Factors like lower interest rates, the lead-up to Christmas, and no issues obtaining finance for some buyers influenced market sentiment, which local salespeople say has been relatively active considering the cost of living. Local agents are cautiously optimistic that their market will continue to be busy up until Christmas and gain further momentum in January. The summer months may bring positivity, and as interest rates drop further, it may bring increased activity.” (REINZ).


Queenstown Lakes

“Owner-occupiers and first home buyers were the most active in the market, with local agents hopeful more investors will enter the market as the OCR reductions continue. Vendors still want the best price for their property, and there was an evident gap between both parties. However, as the stock increases around Central Lakes, vendors will most likely accept the best on the day. Attendance at open homes remained steady as more buyers entered the market. Auction room attendance and sales rates followed a similar trend to last month. However, buyers were more interested in unique properties or properties for sale in areas with little stock.

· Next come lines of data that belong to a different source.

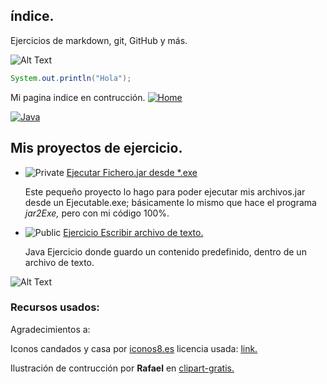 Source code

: ## índice.

Ejercicios de markdown, git, GitHub y más.


<!--Andrés Segura-->


![Alt Text](https://raw.github.com/Andr7st/index/master/docs/icons/Logo_Seg1st.jpg?raw=true "Andr7st")

<!--<center><img src="https://raw.github.com/Andr7st/index/master/docs/icons/Logo_Seg1st.jpg?=raw=true" alt="home" srcset=""></center>-->

<!--Mi página [indice](https://Andr7st.github.io/index/) en construcción.-->



```Java
System.out.println("Hola");

```


Mi pagina indice en contrucción. [![Home](https://raw.github.com/Andr7st/index/master/docs/icons/IndexPage.png?raw=true)](https://Andr7st.github.io/index/)


<!-- Icono Badge alucivo a Java -->
[![Java](https://img.shields.io/badge/Syntax-Java-E85637.svg?style=for-the-badge&logo=Java&logoColor=E85637)](https://es.wikipedia.org/wiki/Java_(lenguaje_de_programaci%C3%B3n))

## Mis proyectos de ejercicio.
<!-- Enlace a proyecto -->
+ ![Private](https://raw.github.com/Seg1st/index/master/docs/icons/PrivateRepo.png?raw=true)
  [Ejecutar Fichero.jar desde *.exe](https://github.com/Seg1st/ExecuJARs)

  Este pequeño proyecto lo hago para poder ejecutar mis archivos.jar desde un Ejecutable.exe; básicamente lo mismo que hace el programa _jar2Exe,_ pero con mi código 100%.
<!-- Enlace a proyecto -->
+ ![Public](https://raw.github.com/Seg1st/index/master/docs/icons/PublicRepo.png?raw=true)
  [Ejercicio Escribir archivo de texto.](https://github.com/Andr7st/Java-FileWrite_1)

  Java Ejercicio donde guardo un contenido predefinido, dentro de un archivo de texto.
 <!-- Enlace a proyecto -->
 
![Alt Text](https://raw.github.com/Andr7st/index/master/docs/images/ilustrativa_1.jpg?raw=true "Seg1st")







 <!-- Creditos -->
 ### Recursos usados:

Agradecimientos a:

Iconos candados y casa por [iconos8.es](https://iconos8.es) licencia usada: [link.](https://iconos8.es/license)

Ilustración de contrucción por **Rafael** en [clipart-gratis.](https://www.clipart-gratis.com/)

Local salespeople note that market sentiment didn’t change much in November. Lenders and mortgage brokers were all very busy with new and existing applications as people chose to reapply after recent interest rates deductions. Local agents also suggest that it’s leading up to be the perfect buyer and investor market approaching in early 2025.” (REINZ).

The current median Days to Sell of 45 days is much more than the 10-year average for November which is 32 days. There were 21 weeks of inventory in November 2024 which is 5 weeks more than the same time last year.


Regional Analysis - Southland

The median price for Southland increased by 17.7% year-on-year to $518,000 – a record-high median price for the region.

“In Southland, the most active buyer groups were first home buyers and owner-occupiers, with a decline of investors reported. Vendor expectations regarding price were realistic. However, more choices were available for buyers, so vendors were negotiating with buyers carefully. Attendance at open homes was good, especially for new listings. Older listings were getting attention if prices were reduced. Auction room attendance saw 1 to 2 bidders for each auction.

Market sentiment had a positive outlook with interest rates declining and plenty of stock available; it has been an honest market. Local salespeople predict that over the coming months, into 2025, there will be increased positivity as rates continue to reduce, bringing more buyers willing to transact.” (REINZ).

The current median Days to Sell of 41 days is much more than the 10-year average for November which is 29 days. There were 18 weeks of inventory in November 2024 which is the same as the same time last year.